▶ [TASK DETAILS]: Show only those lines of the entries where the string "subconjuntos" is found.

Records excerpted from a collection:

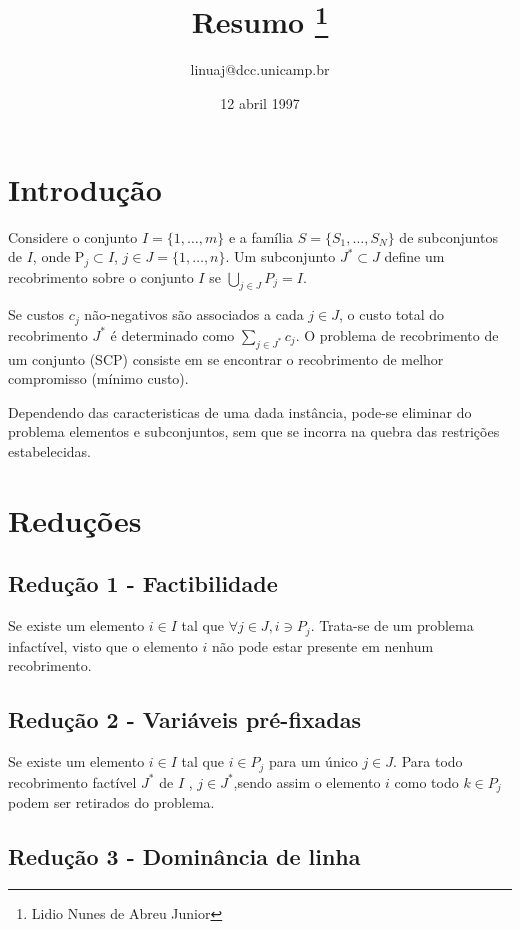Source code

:\documentclass[a4paper,10pt]{article}
\title{ Resumo \footnote{Lidio Nunes de Abreu Junior}}
\author{ linuaj@dcc.unicamp.br}
\date{12 abril 1997}
\begin{document}
\maketitle


\section{Introdução}

Considere o conjunto $I= \{1,\dots,m \}$ e a família $S=\{ S_{1},\dots,S_{N} \}$ de subconjuntos de $I$, onde P$_{j}\subset I$, $j \in J= \{1,\dots,n \}$. Um subconjunto $J^{*}\subset J$ define um recobrimento sobre o conjunto $I$ se $\bigcup _{j \in J} P_{j}=I$.

Se custos $c_{j}$ não-negativos são associados a cada $j \in J$, o custo total do recobrimento $J^{*}$ é determinado como $ \sum _{j \in J^{*}} c_{j}$. O problema de recobrimento de um conjunto (SCP) consiste em se encontrar o recobrimento de melhor compromisso (mínimo custo).

Dependendo das caracteristicas de uma dada instância, pode-se eliminar do problema elementos e subconjuntos, sem que se incorra na quebra das restrições estabelecidas.

\section{Reduções}

\subsection{Redução 1 - Factibilidade}

Se existe um elemento $i \in I$ tal que $ \forall j \in J , i \ni  P_{j}$. Trata-se de um problema infactível, visto que o elemento $i$ não pode estar presente em nenhum recobrimento. 

\subsection{Redução 2 - Variáveis pré-fixadas}

Se existe um elemento $i \in I$ tal que $i \in P_{j}$ para um único $j \in J$. Para todo recobrimento factível $J^{*}$ de $I$ , $j \in J^{*}$,sendo assim o elemento $i$ como todo $k \in P_{j}$ podem ser retirados do problema.

\subsection{Redução 3 - Dominância de linha}
\end{document}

▶ [TASK SOLUTION]:
Considere o conjunto $I= \{1,\dots,m \}$ e a família $S=\{ S_{1},\dots,S_{N} \}$ de subconjuntos de $I$, onde P$_{j}\subset I$, $j \in J= \{1,\dots,n \}$. Um subconjunto $J^{*}\subset J$ define um recobrimento sobre o conjunto $I$ se $\bigcup _{j \in J} P_{j}=I$.
Dependendo das caracteristicas de uma dada instância, pode-se eliminar do problema elementos e subconjuntos, sem que se incorra na quebra das restrições estabelecidas.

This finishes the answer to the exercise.